▶ [Aim of the exercise] Select the lines below containing the word "https".

▶ [Working data]
----

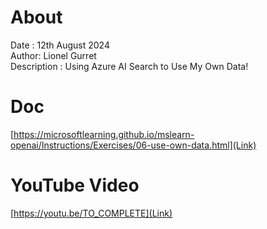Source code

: # About
Date : 12th August 2024  
Author: Lionel Gurret  
Description : Using Azure AI Search to Use My Own Data!

# Doc
[https://microsoftlearning.github.io/mslearn-openai/Instructions/Exercises/06-use-own-data.html](Link)

# YouTube Video
[https://youtu.be/TO_COMPLETE](Link)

----

▶ [Response]
[https://microsoftlearning.github.io/mslearn-openai/Instructions/Exercises/06-use-own-data.html](Link)
[https://youtu.be/TO_COMPLETE](Link)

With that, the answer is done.